For In Jesus’ Name, Enberg didn’t have the luxury of a low budget. “I had to go into a fly-in community with a crew, and we were there for three-and-a-half or four weeks altogether. I had to house everybody, feed everybody—the only people that jumped to our assistance was the Office of the President of Ryerson.” Within 12 hours of writing then-president Sheldon Levy, Enberg received $10,000 for travel to Fort Albany.

In Jesus’ Name won many awards on the festival circuit, was picked up by CBC Documentary channel for a three-year contract, and has been installed at the Canadian Museum for Human Rights. Screenings at festivals and institutions have featured Q&As with Enberg alongside St. Anne’s survivors Leo Loone and Edmund MeAatawabin. Enberg is currently at work on two new films: Fight Like a Woman (a short documentary about female Muay Thai fighters) and 8 ½ Seconds (about the police-shooting death of Michael MacIsaac in Ajax).

IN THE 1980S, RYERSON was a breeding ground for the first cohort of “Toronto New Wave” filmmakers. The bonds formed by film students like Bruce McDonald (’82), Jeremy Podeswa (’84) and Adrienne Mitchell (’84) could be felt as they moved through the industry.

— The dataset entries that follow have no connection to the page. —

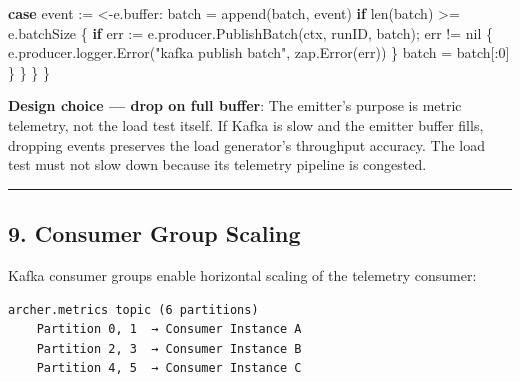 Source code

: \documentclass[
]{article}
\newenvironment{Shaded}{}{}
\newcommand{\BuiltInTok}[1]{\textcolor[rgb]{0.00,0.50,0.00}{#1}}
\newcommand{\ControlFlowTok}[1]{\textcolor[rgb]{0.00,0.44,0.13}{\textbf{#1}}}
\newcommand{\DecValTok}[1]{\textcolor[rgb]{0.25,0.63,0.44}{#1}}
\newcommand{\NormalTok}[1]{#1}
\newcommand{\OperatorTok}[1]{\textcolor[rgb]{0.40,0.40,0.40}{#1}}
\newcommand{\OtherTok}[1]{\textcolor[rgb]{0.00,0.44,0.13}{#1}}
\newcommand{\StringTok}[1]{\textcolor[rgb]{0.25,0.44,0.63}{#1}}
\begin{document}
\begin{Shaded}
\begin{Highlighting}[]
        \ControlFlowTok{case}\NormalTok{ event }\OperatorTok{:=} \OperatorTok{\textless{}{-}}\NormalTok{e}\OperatorTok{.}\NormalTok{buffer}\OperatorTok{:}
\NormalTok{            batch }\OperatorTok{=} \BuiltInTok{append}\OperatorTok{(}\NormalTok{batch}\OperatorTok{,}\NormalTok{ event}\OperatorTok{)}
            \ControlFlowTok{if} \BuiltInTok{len}\OperatorTok{(}\NormalTok{batch}\OperatorTok{)} \OperatorTok{\textgreater{}=}\NormalTok{ e}\OperatorTok{.}\NormalTok{batchSize }\OperatorTok{\{}
                \ControlFlowTok{if}\NormalTok{ err }\OperatorTok{:=}\NormalTok{ e}\OperatorTok{.}\NormalTok{producer}\OperatorTok{.}\NormalTok{PublishBatch}\OperatorTok{(}\NormalTok{ctx}\OperatorTok{,}\NormalTok{ runID}\OperatorTok{,}\NormalTok{ batch}\OperatorTok{);}\NormalTok{ err }\OperatorTok{!=} \OtherTok{nil} \OperatorTok{\{}
\NormalTok{                    e}\OperatorTok{.}\NormalTok{producer}\OperatorTok{.}\NormalTok{logger}\OperatorTok{.}\NormalTok{Error}\OperatorTok{(}\StringTok{"kafka publish batch"}\OperatorTok{,}\NormalTok{ zap}\OperatorTok{.}\NormalTok{Error}\OperatorTok{(}\NormalTok{err}\OperatorTok{))}
                \OperatorTok{\}}
\NormalTok{                batch }\OperatorTok{=}\NormalTok{ batch}\OperatorTok{[:}\DecValTok{0}\OperatorTok{]}
            \OperatorTok{\}}
        \OperatorTok{\}}
    \OperatorTok{\}}
\OperatorTok{\}}
\end{Highlighting}
\end{Shaded}

\textbf{Design choice --- drop on full buffer}: The emitter's purpose is
metric telemetry, not the load test itself. If Kafka is slow and the
emitter buffer fills, dropping events preserves the load generator's
throughput accuracy. The load test must not slow down because its
telemetry pipeline is congested.

\begin{center}\rule{0.5\linewidth}{0.5pt}\end{center}

\hypertarget{consumer-group-scaling}{%
\subsection{9. Consumer Group Scaling}\label{consumer-group-scaling}}

Kafka consumer groups enable horizontal scaling of the telemetry
consumer:

\begin{verbatim}
archer.metrics topic (6 partitions)
    Partition 0, 1  → Consumer Instance A
    Partition 2, 3  → Consumer Instance B
    Partition 4, 5  → Consumer Instance C
\end{verbatim}
\end{document}
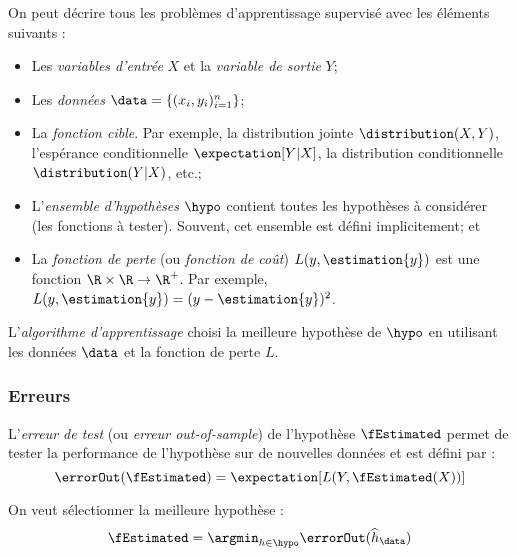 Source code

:         On peut décrire tous les problèmes d'apprentissage supervisé avec les éléments suivants :
        \begin{itemize}
            \item Les \textit{variables d'entrée} \(X\) et la \textit{variable de sortie} \(Y\);
            \item Les \textit{données} \(\data = \{(x_i, y_i)_{i=1}^n\}\);
            \item La \textit{fonction cible}. Par exemple, la distribution jointe \(\distribution(X, Y)\), l'espérance conditionnelle \(\expectation[Y|X]\), la distribution conditionnelle \(\distribution(Y|X)\), etc.;
            \item L'\textit{ensemble d'hypothèses} \(\hypo\) contient toutes les hypothèses à considérer (les fonctions à tester). Souvent, cet ensemble est défini implicitement; et
            \item La \textit{fonction de perte} (ou \textit{fonction de coût}) \(L(y, \estimation{y})\) est une fonction \(\R \times \R \to \R^+\). Par exemple, \(L(y, \estimation{y}) = (y - \estimation{y})^2\).
        \end{itemize}
        L'\textit{algorithme d'apprentissage} choisi la meilleure hypothèse de \(\hypo\) en utilisant les données \(\data\) et la fonction de perte \(L\).

        \subsubsection{Erreurs}
            \begin{definition}
                L'\textit{erreur de test} (ou \textit{erreur out-of-sample}) de l'hypothèse \(\fEstimated\) permet de tester la performance de l'hypothèse sur de nouvelles données et est défini par :
                \[
                    \errorOut(\fEstimated) = \expectation[L(Y, \fEstimated(X))]
                \]
            \end{definition}

            On veut sélectionner la meilleure hypothèse :
            \[
                \fEstimated = \argmin_{h \in \hypo} \errorOut(\widehat{h}_\data)
            \]

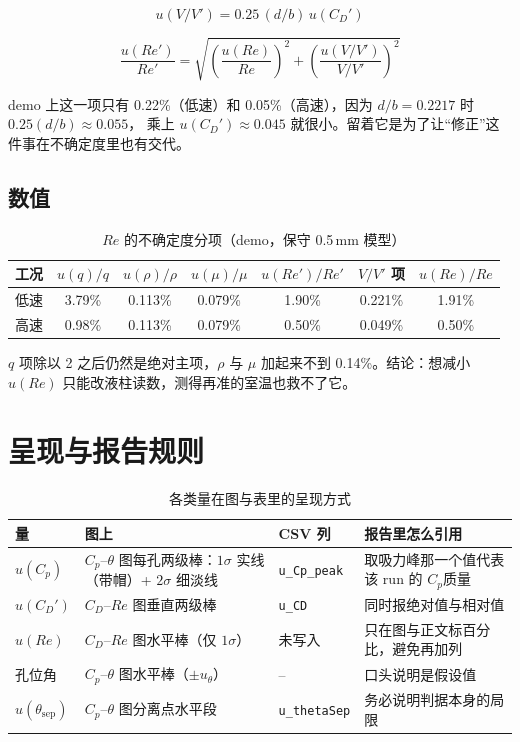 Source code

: \documentclass[11pt,a4paper]{ctexart}
\newcommand{\Cp}{\ensuremath{C_p}}
\newcommand{\CD}{\ensuremath{C_D}}
\newcommand{\ReD}{\ensuremath{\mathit{Re}}}
\begin{document}
\begin{equation}
u(V/V') = 0.25\,(d/b)\,u(\CD')
\end{equation}

\begin{equation}
\frac{u(\ReD')}{\ReD'} = \sqrt{\left(\frac{u(\ReD)}{\ReD}\right)^2
+ \left(\frac{u(V/V')}{V/V'}\right)^2}
\end{equation}

demo 上这一项只有 0.22\%（低速）和 0.05\%（高速），因为 $d/b = 0.2217$ 时 $0.25(d/b) \approx 0.055$，
乘上 $u(\CD') \approx 0.045$ 就很小。留着它是为了让“修正”这件事在不确定度里也有交代。

\subsection{数值}

\begin{table}[H]
\centering
\caption{\ReD{} 的不确定度分项（demo，保守 0.5\,mm 模型）}
\small
\begin{tabular}{@{}l c c c c c c@{}}
\toprule
工况 & $u(q)/q$ & $u(\rho)/\rho$ & $u(\mu)/\mu$ & $u(\ReD')/\ReD'$ & $V/V'$ 项 & $u(\ReD)/\ReD$ \\
\midrule
低速 & 3.79\% & 0.113\% & 0.079\% & 1.90\% & 0.221\% & 1.91\% \\
高速 & 0.98\% & 0.113\% & 0.079\% & 0.50\% & 0.049\% & 0.50\% \\
\bottomrule
\end{tabular}
\end{table}

$q$ 项除以 2 之后仍然是绝对主项，$\rho$ 与 $\mu$ 加起来不到 0.14\%。结论：想减小 $u(\ReD)$
只能改液柱读数，测得再准的室温也救不了它。

\section{呈现与报告规则}

\begin{table}[H]
\centering
\caption{各类量在图与表里的呈现方式}
\small
\begin{tabularx}{\textwidth}{@{}l X l X@{}}
\toprule
量 & 图上 & CSV 列 & 报告里怎么引用 \\
\midrule
$u(\Cp)$ & \Cp--$\theta$ 图每孔两级棒：$1\sigma$ 实线（带帽）+ $2\sigma$ 细淡线 & \texttt{u\_Cp\_peak} & 取吸力峰那一个值代表该 run 的 \Cp 质量 \\
$u(\CD')$ & \CD--\ReD{} 图垂直两级棒 & \texttt{u\_CD} & 同时报绝对值与相对值 \\
$u(\ReD)$ & \CD--\ReD{} 图水平棒（仅 $1\sigma$） & 未写入 & 只在图与正文标百分比，避免再加列 \\
孔位角 & \Cp--$\theta$ 图水平棒（$\pm u_\theta$） & -- & 口头说明是假设值 \\
$u(\theta_{\text{sep}})$ & \Cp--$\theta$ 图分离点水平段 & \texttt{u\_thetaSep} & 务必说明判据本身的局限 \\
\bottomrule
\end{tabularx}
\end{table}
\end{document}
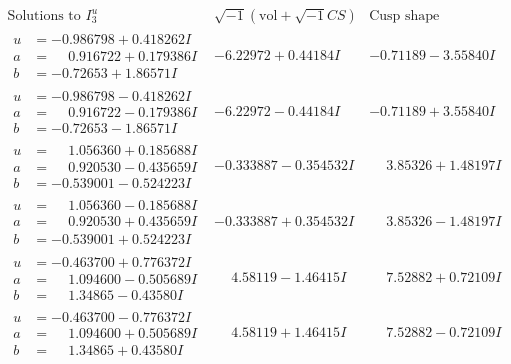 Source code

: \documentclass[1p]{elsarticle_modified}
\theoremstyle{definition}
\newcommand{\I}{\sqrt{-1}}
\begin{document}
$$\begin{array}{c|c|c}  
\text{Solutions to }I^u_{3}& \I (\text{vol} + \sqrt{-1}CS) & \text{Cusp shape}\\
 \hline 
\begin{aligned}
u &= -0.986798 + 0.418262 I \\
a &= \phantom{-}0.916722 + 0.179386 I \\
b &= -0.72653 + 1.86571 I\end{aligned}
 & -6.22972 + 0.44184 I & -0.71189 - 3.55840 I \\ \hline\begin{aligned}
u &= -0.986798 - 0.418262 I \\
a &= \phantom{-}0.916722 - 0.179386 I \\
b &= -0.72653 - 1.86571 I\end{aligned}
 & -6.22972 - 0.44184 I & -0.71189 + 3.55840 I \\ \hline\begin{aligned}
u &= \phantom{-}1.056360 + 0.185688 I \\
a &= \phantom{-}0.920530 - 0.435659 I \\
b &= -0.539001 - 0.524223 I\end{aligned}
 & -0.333887 - 0.354532 I & \phantom{-}3.85326 + 1.48197 I \\ \hline\begin{aligned}
u &= \phantom{-}1.056360 - 0.185688 I \\
a &= \phantom{-}0.920530 + 0.435659 I \\
b &= -0.539001 + 0.524223 I\end{aligned}
 & -0.333887 + 0.354532 I & \phantom{-}3.85326 - 1.48197 I \\ \hline\begin{aligned}
u &= -0.463700 + 0.776372 I \\
a &= \phantom{-}1.094600 - 0.505689 I \\
b &= \phantom{-}1.34865 - 0.43580 I\end{aligned}
 & \phantom{-}4.58119 - 1.46415 I & \phantom{-}7.52882 + 0.72109 I \\ \hline\begin{aligned}
u &= -0.463700 - 0.776372 I \\
a &= \phantom{-}1.094600 + 0.505689 I \\
b &= \phantom{-}1.34865 + 0.43580 I\end{aligned}
 & \phantom{-}4.58119 + 1.46415 I & \phantom{-}7.52882 - 0.72109 I \\ \hline\begin{aligned}

\end{aligned}
\end{array}$$
\end{document}
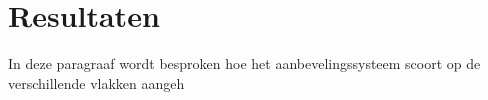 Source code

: \section{Resultaten}
In deze paragraaf wordt besproken hoe het aanbevelingssysteem scoort op de verschillende vlakken aangeh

The waves are cyclical, and today’s second wave are actively fostering incoming generations. After graduating from Ryerson, Rebeccah Love pursued a master’s degree in screenwriting at the University of Guelph, where students were matched with mentors to work alongside in the summer. Her mentor was Kazik Radwanski. “He had emerged as this giant of independent filmmaking in this city,” she says. “I thought: How great would it be to be matched up with him and learn filmmaking from him? We started meeting up once a week for coffee, and in these sessions, he gave me feedback on a number of scripts, including the script for Acres.”

With their first string of films completed, this group of the Toronto New Wave are now looking ahead at future projects. Aidan Shipley recalls the 2017 TIFF premiere of Cardinals as being a watershed moment. “It was totally overwhelming. I feel like I blacked out for a couple of days—and the alcohol wasn’t fully responsible for that, either,” he says. “But from the people I was able to meet through that, I feel I can go develop any project now through one connection or another I made at TIFF.” He is now producing a documentary on childhood sexual assault called A Girl Named C.

Since the success of Sleeping Giant, Andrew Cividino has made a living as a director through TV and commercial work, and at the time of this interview, he was casting his second feature (which had just secured financing), writing his third, and developing a sci-fi drama series for television. “I’ve learned that it’s important to have many irons in the fire, because the timing is often out of your control,” he says. “It’s a miracle that anything gets made, and even more so that anything good gets made.”

Are things easier now? “I would love to say it has gotten a lot easier, but it has just gotten different,” says Cividino. “The opportunities that I’ve been presented with have been great, and increased, but you’re just faced with new challenges. I think filmmaking is an inherently challenging process, and maybe the moment you stop being challenged is the moment you stop making interesting work, anyway.”

Meanwhile, at the School of Image Arts, the next generation is always underway—and Ryerson offers a range of scholarships to foster it. “We’re not an ivory tower in Image Arts,” says Alex Anderson. “We aren’t a separate place from the real world. We’re really doing what we can to support the Canadian film industry. It’s a huge leap to become a professional, but I see us as a cauldron. Talent, ideas… that’s our job.”